How would I go about getting prices on a few?

Are they going to hold up as good as the factory stickers ( pressure washing)?


----------



## stockshdime (Nov 21, 2009)

CanAmChris said:


> How would I go about getting prices on a few?
> 
> Are they going to hold up as good as the factory stickers ( pressure washing)?


they seem to be holding up on the dirt track cars... this is not CHEAP stickers... these are high quality material... this is what he does for a living and his name is on it..lol

pm me with your info and i will call you tomorrow with a "round about price" pice also depends on the design you want...


----------



## Shrek37 (Apr 28, 2010)

I want some:nutkick:


----------



## stockshdime (Nov 21, 2009)

Shrek37 said:


> I want some:nutkick:


:thinking: you know were i live FEWL


----------



## Shrek37 (Apr 28, 2010)

I need some help figuring out a theme... im a lil slow, heck we can get Christina to help


----------



## Polaris425 (Dec 16, 2004)

looks awesome! :rockn:


----------



## bayou_boy_22 (Mar 13, 2009)

Love it man.
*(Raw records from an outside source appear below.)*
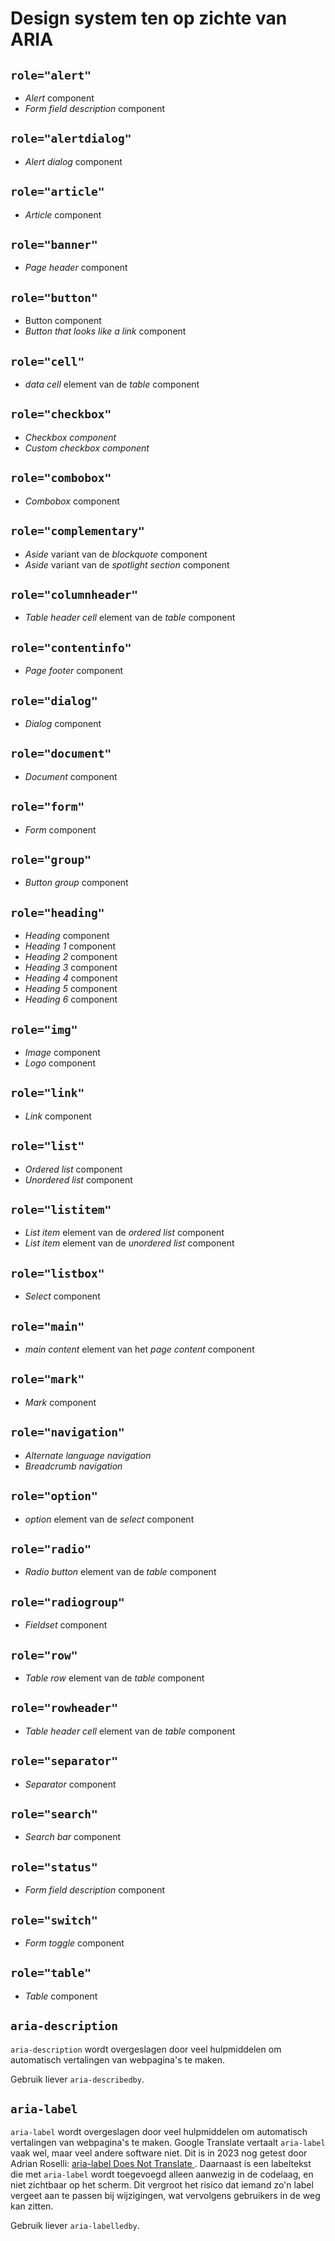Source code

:<!-- @license CC0-1.0 -->

# Design system ten op zichte van ARIA

## `role="alert"`

- _Alert_ component
- _Form field description_ component

## `role="alertdialog"`

- _Alert dialog_ component

## `role="article"`

- _Article_ component

## `role="banner"`

- _Page header_ component

## `role="button"`

- Button component
- _Button that looks like a link_ component

## `role="cell"`

- _data cell_ element van de _table_ component

## `role="checkbox"`

- _Checkbox component_
- _Custom checkbox component_

## `role="combobox"`

- _Combobox_ component

## `role="complementary"`

- _Aside_ variant van de _blockquote_ component
- _Aside_ variant van de _spotlight section_ component

## `role="columnheader"`

- _Table header cell_ element van de _table_ component

## `role="contentinfo"`

- _Page footer_ component

## `role="dialog"`

- _Dialog_ component

## `role="document"`

- _Document_ component

## `role="form"`

- _Form_ component

## `role="group"`

- _Button group_ component

## `role="heading"`

- _Heading_ component
- _Heading 1_ component
- _Heading 2_ component
- _Heading 3_ component
- _Heading 4_ component
- _Heading 5_ component
- _Heading 6_ component

## `role="img"`

- _Image_ component
- _Logo_ component

## `role="link"`

- _Link_ component

## `role="list"`

- _Ordered list_ component
- _Unordered list_ component

## `role="listitem"`

- _List item_ element van de _ordered list_ component
- _List item_ element van de _unordered list_ component

## `role="listbox"`

- _Select_ component

## `role="main"`

- _main content_ element van het _page content_ component

## `role="mark"`

- _Mark_ component

## `role="navigation"`

- _Alternate language navigation_
- _Breadcrumb navigation_

## `role="option"`

- _option_ element van de _select_ component

## `role="radio"`

- _Radio button_ element van de _table_ component

## `role="radiogroup"`

- _Fieldset_ component

## `role="row"`

- _Table row_ element van de _table_ component

## `role="rowheader"`

- _Table header cell_ element van de _table_ component

## `role="separator"`

- _Separator_ component

## `role="search"`

- _Search bar_ component

## `role="status"`

- _Form field description_ component

## `role="switch"`

- _Form toggle_ component

## `role="table"`

- _Table_ component

## `aria-description`

`aria-description` wordt overgeslagen door veel hulpmiddelen om automatisch vertalingen van webpagina's te maken.

Gebruik liever `aria-describedby`.

## `aria-label`

`aria-label` wordt overgeslagen door veel hulpmiddelen om automatisch vertalingen van webpagina's te maken. Google Translate vertaalt `aria-label` vaak wel, maar veel andere software niet. Dit is in 2023 nog getest door Adrian Roselli: [aria-label Does Not Translate
](https://adrianroselli.com/2019/11/aria-label-does-not-translate.html).
Daarnaast is een labeltekst die met `aria-label` wordt toegevoegd alleen aanwezig in de codelaag, en niet zichtbaar op het scherm. Dit vergroot het risico dat iemand  zo'n label vergeet aan te passen bij wijzigingen, wat vervolgens gebruikers in de weg kan zitten.

Gebruik liever `aria-labelledby`.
What kind of price we looking at for the brutes.


----------



## 650Brute (Dec 18, 2008)

:rockn: Looks Nice!!


----------



## stockshdime (Nov 21, 2009)

bayou_boy_22 said:


> Love it man. What kind of price we looking at for the brutes.


i will let you know something asap!


----------



## aandryiii (Mar 2, 2009)

i'm interested too.. you ever find that pc?


----------